清秋跟着她走到外面,只见那些听差和老妈子,分批在扫院子擦玻璃,走廊上沿着花格栏,一齐编上了柏枝,柏枝中间,按上大朵的绸花和五彩葡萄大的电灯泡。廊檐下,一条长龙似地悬着花球和万国旗。清秋道:“嘿!我们这样文明的新家庭,对着旧年还是这样铺张。”道之道:“这是母亲的意思,一年一次的事,大家同乐一下子。她老人家本欢喜热闹,反正无伤于文明,我们倒乐得凑趣。这就算铺张吗?你上那大厅里去看看,那才是热闹呢!”清秋是初来金家过第一个年,少不得要先看看,以免临时露怯。于是转着回廊向外,到了大厅上,只见西式的家具一齐撤去,第一样先射入眼帘的,就是正中壁上悬了许多画像,男的补服翎顶,女的是凤冠霞帔,一列有七八幅之多,这不用猜,可以知道是金家先人的遗像。在先人遗容之下,列着长可数丈的长案,长案边系着平金绣花大红缎子的桌围,案上罗列着的东西,并不是平常铜锡五供之类,都是高到二三尺的古礼器。大到三四尺的东西,有的是竹子制的,长长的,下直上圆,还有一个盖。有的是木制的,圆的地方更扁。有的是铜制的,是个长方形的匣子,两端安有兽头柄,下端有托子撑起。
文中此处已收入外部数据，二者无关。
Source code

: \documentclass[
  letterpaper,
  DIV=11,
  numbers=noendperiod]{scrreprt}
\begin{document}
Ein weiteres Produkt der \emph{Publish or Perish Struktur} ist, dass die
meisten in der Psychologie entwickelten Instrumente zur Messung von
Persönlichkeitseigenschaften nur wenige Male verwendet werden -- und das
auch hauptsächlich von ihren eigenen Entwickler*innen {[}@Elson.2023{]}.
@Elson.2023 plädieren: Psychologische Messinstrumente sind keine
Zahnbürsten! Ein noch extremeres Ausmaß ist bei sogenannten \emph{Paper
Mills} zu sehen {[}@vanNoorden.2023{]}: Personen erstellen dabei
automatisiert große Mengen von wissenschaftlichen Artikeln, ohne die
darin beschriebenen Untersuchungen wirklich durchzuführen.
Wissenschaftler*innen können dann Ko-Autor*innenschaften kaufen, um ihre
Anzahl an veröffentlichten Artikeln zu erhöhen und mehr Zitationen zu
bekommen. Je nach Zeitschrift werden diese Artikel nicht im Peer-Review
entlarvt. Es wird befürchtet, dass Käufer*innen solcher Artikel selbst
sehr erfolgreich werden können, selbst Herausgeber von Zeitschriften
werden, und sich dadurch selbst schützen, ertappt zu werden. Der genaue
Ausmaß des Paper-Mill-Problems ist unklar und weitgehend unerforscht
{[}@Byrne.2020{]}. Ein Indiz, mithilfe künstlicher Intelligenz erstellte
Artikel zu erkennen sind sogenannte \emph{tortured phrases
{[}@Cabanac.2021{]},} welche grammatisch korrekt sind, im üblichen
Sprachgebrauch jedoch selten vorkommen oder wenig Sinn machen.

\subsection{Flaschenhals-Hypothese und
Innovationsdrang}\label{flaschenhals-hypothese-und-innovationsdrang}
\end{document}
清秋因为念过几本书,记得竹制是笾,木制的是豆,铜制的是簋,此外圆的方的,罗列满案,却不能一一指出名字来。沿着桌子,一列摆着乌铜钟爵之类,并不象人家上供摆那些小杯小碟。心想,他这种欧化的人,倒不料有这种古色古香的供品,这也是礼失而求诸野了。旁边壁上,原来字画之类也同时撤除,另换了一批。看那上下款,必有一项是金氏先人的名号,大概是保存先人手泽之意。此外还有七八个大小的木盒子,有的盛着马刀,有的盛着弹弓,有的盛着书册。还有一个金漆的木盒,里面列着一幅楷书的册页,近前隔着玻璃盖看时,却是清朝皇帝的手诏。清秋知道燕西的曾祖曾做过边疆巡抚,这就是给那位老人家的了。看得正入神,道之笑道:“清秋妹,你瞧瞧,我们祖上,可都也是轰轰烈烈的人。曾祖不必说了,我们爷爷,他是弟兄三个,有文有武,谁也是二品以上。就是人丁不旺,长二房留下一个姑母。”清秋道:“燕西老说他的大姑母,如何如何疼他,只可惜他们一家都在上海,不能常往来,他还叫我和他一路去探望这位老人家呢。”道之道:“可不是!我们这位姑母太慈善了,非常地欢喜看到我们,这也因为我们家人丁单少之故。”清秋笑道:“这也就不算少了,一共有八个人呢。难道还要二十位三十位不成?”道之笑道:“这是我说错了,应该说亲人不多才对了。这话我得再说回来,你想,望上两辈子只有两个后辈,自然看得很重。我们爷爷行三,他的眼光是很远的,自己又尝作过海边上的官,他就说官场懂外务的人太少,让我们父亲出洋。老人家反对的自然是多,三房共这一个人,倒让他到外国去,可是爷爷非这样办不可。结果,父亲就在欧洲住了几年回来。他老人家旧学原有底子,出洋以后,又有了新知识,所以正是国家要用的人才,也总算敌得住上辈。只是到了我们这辈子,可就糟了。”清秋道:“怎么会糟?不过好的,都是在女子的一方面罢了。我们祖上是那样有功业的人,应该是要传过四代去的,书上不是说得有‘君子之泽,五世而斩’吗?”道之道:“你既然知道这个,你和老七好好的养下几个小国民,把……”清秋不让她说完,用手捶了道之一下,转身就跑。恰好这里新换地毯,还没有铺匀,毯子一绊脚,摔了一跤,不偏不倚,摔在地毯上的红毡垫中间。道之看到,连忙上前来搀起她。笑道:“还没有到拜年的时候哩,你倒先拜下来了。”清秋道:“这都是你,把我这样摔了一跤,你可别对人说,怪寒碜的。”道之拍了她的肩膀道:“妹妹,我对你,哪里还有一点不尽心尽力地照顾吗?你要难为情,也就和我难为情差不多,哪里会对人说哩?”清秋站定了,伸手理了一理鬃发,笑道:“别说了,越说越难为情,我们到母亲房里去坐一会儿罢。”于是携着道之的手,笑嘻嘻地同到金太太屋子里来。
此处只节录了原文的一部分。